The power stroke—also known as the expansion or working stroke—is the phase referred to as the combustion stroke, because this is when the ignited air-fuel mixture rapidly burns and expands, forcing the piston downward and producing the engine’s useful work. In both gasoline and diesel four-stroke engines, combustion primarily occurs at the transition from the end of compression through the power stroke, converting chemical energy into mechanical motion.

How the four-stroke cycle works

The four-stroke internal combustion engine completes one power-producing cycle across four distinct piston movements. The following overview shows where combustion fits and why the power stroke carries that alternate name.

  • Intake stroke: The intake valve opens as the piston moves down, drawing in an air-fuel mixture (gasoline engines) or air (diesel engines).
  • Compression stroke: Both valves close and the piston moves up, compressing the charge to raise temperature and pressure.
  • Power (combustion/expansion) stroke: Near the end of compression, the mixture is ignited—by a spark in gasoline engines or by autoignition in diesels—causing rapid combustion and expansion that drives the piston downward.
  • Exhaust stroke: The exhaust valve opens and the piston moves up, expelling spent gases from the cylinder.

Together, these strokes transform intake and compression into a controlled burn that delivers power, followed by scavenging of exhaust. The combustion event defines the power stroke, hence its alternate name.

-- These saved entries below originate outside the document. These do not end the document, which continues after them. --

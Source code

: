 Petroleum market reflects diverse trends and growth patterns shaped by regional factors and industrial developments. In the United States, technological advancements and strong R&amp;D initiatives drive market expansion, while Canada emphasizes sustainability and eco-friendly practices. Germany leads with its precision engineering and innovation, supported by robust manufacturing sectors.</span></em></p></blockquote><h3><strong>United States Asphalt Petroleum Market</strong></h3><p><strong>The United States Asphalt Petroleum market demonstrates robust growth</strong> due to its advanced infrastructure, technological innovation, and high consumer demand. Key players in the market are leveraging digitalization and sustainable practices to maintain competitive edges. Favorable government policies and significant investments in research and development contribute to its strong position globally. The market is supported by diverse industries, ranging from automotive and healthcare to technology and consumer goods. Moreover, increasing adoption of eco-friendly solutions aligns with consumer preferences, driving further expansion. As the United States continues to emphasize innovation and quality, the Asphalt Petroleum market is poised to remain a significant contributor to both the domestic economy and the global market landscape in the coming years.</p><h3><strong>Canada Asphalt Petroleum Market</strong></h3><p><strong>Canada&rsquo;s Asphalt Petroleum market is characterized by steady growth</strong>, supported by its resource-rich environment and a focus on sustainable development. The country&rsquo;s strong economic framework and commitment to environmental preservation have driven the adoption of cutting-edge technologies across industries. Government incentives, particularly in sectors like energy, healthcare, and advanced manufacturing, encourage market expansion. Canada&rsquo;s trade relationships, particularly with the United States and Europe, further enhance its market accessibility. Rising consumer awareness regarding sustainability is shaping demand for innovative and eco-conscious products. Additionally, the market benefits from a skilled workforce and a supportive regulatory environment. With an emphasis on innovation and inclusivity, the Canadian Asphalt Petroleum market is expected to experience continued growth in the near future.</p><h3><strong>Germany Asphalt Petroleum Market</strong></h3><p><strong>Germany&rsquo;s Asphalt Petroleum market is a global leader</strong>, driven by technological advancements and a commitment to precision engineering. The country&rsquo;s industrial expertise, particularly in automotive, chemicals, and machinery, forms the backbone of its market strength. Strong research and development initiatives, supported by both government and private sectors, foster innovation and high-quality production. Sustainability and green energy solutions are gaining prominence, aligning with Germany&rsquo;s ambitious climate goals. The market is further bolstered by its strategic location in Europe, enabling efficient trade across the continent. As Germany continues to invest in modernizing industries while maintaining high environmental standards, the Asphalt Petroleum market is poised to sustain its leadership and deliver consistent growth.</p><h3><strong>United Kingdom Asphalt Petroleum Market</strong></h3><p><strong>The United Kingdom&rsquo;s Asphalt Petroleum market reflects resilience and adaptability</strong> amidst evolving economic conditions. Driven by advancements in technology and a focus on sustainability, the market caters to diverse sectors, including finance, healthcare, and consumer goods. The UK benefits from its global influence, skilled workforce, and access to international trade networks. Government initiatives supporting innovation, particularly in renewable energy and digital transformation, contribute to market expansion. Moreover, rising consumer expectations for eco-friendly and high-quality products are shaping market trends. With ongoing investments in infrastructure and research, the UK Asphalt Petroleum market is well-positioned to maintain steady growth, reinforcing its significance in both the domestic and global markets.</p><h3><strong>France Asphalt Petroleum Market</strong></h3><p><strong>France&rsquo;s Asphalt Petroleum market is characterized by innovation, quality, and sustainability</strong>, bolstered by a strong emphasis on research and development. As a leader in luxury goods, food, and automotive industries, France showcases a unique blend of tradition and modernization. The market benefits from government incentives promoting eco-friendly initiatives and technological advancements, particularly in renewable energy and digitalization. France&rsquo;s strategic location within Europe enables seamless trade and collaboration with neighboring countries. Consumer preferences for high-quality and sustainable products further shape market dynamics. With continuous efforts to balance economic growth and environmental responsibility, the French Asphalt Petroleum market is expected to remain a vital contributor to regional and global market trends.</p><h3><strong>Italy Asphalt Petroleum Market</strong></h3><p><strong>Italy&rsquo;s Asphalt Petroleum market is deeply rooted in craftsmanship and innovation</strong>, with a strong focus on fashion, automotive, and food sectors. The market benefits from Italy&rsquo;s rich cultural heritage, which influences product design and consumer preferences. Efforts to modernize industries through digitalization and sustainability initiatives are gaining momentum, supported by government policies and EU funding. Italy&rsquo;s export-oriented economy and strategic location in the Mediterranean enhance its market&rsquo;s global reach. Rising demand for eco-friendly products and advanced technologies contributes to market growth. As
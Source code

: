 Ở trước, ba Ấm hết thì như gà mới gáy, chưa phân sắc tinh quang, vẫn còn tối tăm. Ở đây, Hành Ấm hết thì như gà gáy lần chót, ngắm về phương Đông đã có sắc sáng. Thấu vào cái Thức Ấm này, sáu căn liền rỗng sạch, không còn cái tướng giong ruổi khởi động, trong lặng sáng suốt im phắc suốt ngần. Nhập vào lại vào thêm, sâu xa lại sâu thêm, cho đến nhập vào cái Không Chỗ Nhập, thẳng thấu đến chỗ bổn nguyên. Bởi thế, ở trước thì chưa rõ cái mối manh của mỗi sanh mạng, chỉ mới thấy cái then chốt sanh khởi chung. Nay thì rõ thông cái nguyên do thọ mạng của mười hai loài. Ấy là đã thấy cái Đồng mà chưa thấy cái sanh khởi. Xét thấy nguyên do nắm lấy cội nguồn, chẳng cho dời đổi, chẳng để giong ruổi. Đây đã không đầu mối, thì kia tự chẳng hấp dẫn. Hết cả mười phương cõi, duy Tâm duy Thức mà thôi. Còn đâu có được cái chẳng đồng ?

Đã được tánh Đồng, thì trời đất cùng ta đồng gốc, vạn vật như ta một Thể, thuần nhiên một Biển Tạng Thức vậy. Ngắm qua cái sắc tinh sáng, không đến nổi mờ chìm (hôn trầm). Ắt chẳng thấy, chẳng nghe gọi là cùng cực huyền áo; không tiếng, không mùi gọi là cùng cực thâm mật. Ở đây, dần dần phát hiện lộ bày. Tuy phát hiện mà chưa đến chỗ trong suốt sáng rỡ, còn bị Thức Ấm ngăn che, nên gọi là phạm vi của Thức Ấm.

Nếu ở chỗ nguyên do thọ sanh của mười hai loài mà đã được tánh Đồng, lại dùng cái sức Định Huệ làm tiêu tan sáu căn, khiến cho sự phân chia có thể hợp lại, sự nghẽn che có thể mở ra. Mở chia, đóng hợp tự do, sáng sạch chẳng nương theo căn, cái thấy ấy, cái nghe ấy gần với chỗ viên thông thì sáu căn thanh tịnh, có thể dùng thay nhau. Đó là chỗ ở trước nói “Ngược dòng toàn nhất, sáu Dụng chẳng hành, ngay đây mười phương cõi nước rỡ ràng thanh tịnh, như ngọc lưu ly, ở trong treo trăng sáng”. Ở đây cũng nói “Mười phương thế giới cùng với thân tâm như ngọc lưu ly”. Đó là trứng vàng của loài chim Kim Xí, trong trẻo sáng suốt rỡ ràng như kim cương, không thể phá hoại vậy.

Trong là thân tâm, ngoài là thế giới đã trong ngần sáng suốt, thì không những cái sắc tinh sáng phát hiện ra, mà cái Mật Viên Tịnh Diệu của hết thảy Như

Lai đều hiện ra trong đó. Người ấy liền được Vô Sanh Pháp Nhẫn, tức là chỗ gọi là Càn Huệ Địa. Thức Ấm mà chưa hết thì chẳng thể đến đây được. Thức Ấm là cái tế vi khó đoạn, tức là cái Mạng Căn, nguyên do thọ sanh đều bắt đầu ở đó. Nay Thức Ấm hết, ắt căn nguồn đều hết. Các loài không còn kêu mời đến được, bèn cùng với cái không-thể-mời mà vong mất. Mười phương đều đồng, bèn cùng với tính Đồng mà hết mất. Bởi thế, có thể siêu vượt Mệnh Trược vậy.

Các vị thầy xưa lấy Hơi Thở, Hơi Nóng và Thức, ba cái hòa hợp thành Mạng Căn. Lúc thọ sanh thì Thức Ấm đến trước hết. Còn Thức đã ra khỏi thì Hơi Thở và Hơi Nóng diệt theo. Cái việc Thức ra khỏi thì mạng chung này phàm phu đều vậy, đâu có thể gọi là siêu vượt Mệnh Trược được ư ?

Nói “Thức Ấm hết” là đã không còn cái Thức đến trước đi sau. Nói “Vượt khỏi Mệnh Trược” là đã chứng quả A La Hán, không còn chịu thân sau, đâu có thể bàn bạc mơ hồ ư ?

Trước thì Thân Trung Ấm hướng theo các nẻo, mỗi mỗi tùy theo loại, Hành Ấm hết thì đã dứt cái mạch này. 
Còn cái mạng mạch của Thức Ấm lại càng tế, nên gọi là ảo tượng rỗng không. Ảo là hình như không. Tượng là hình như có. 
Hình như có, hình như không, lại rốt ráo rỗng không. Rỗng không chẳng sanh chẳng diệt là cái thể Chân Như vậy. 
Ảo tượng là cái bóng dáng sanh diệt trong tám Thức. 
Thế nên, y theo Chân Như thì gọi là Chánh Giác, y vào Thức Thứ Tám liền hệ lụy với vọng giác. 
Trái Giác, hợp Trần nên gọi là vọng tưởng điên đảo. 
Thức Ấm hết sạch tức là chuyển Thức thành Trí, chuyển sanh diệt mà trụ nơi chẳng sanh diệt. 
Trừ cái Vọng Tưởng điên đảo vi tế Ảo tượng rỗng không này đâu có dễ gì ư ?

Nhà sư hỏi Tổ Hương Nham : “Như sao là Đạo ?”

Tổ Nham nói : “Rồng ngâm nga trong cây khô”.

Why it’s called the combustion (power) stroke

During the power stroke, combustion pressure does the work that turns the crankshaft. In gasoline engines, the spark typically fires slightly before top dead center (TDC) at the end of the compression stroke to allow the flame front to develop so peak pressure arrives just after TDC. In diesel engines, precisely timed fuel injection into hot, compressed air initiates autoignition. The resulting rapid pressure rise pushes the piston down, converting thermal energy into mechanical work. Because this burn and expansion occur during this downward movement, the power stroke is also accurately described as the combustion or expansion stroke.

Terminology and variations

Different sources may use “power,” “combustion,” “expansion,” or “working” stroke interchangeably. While modern technologies—direct injection, variable valve timing, turbocharging, and advanced ignition strategies—optimize when and how combustion occurs, they do not change the fundamental definition: the combustion-driven expansion happens in the power stroke. Note that two-stroke engines combine functions (intake/exhaust and compression/power overlap), but in four-stroke designs the combustion event defining the work output is squarely the power stroke.

Common misconceptions

It’s sometimes assumed combustion happens entirely during compression because ignition is initiated near the end of that stroke. In reality, ignition begins around the end of compression, but the bulk of the energy-releasing burn and pressure-driven expansion occur during the power stroke. Likewise, exhaust valve timing and late combustion tails are carefully managed to avoid significant burning into the exhaust stroke in healthy, well-tuned engines.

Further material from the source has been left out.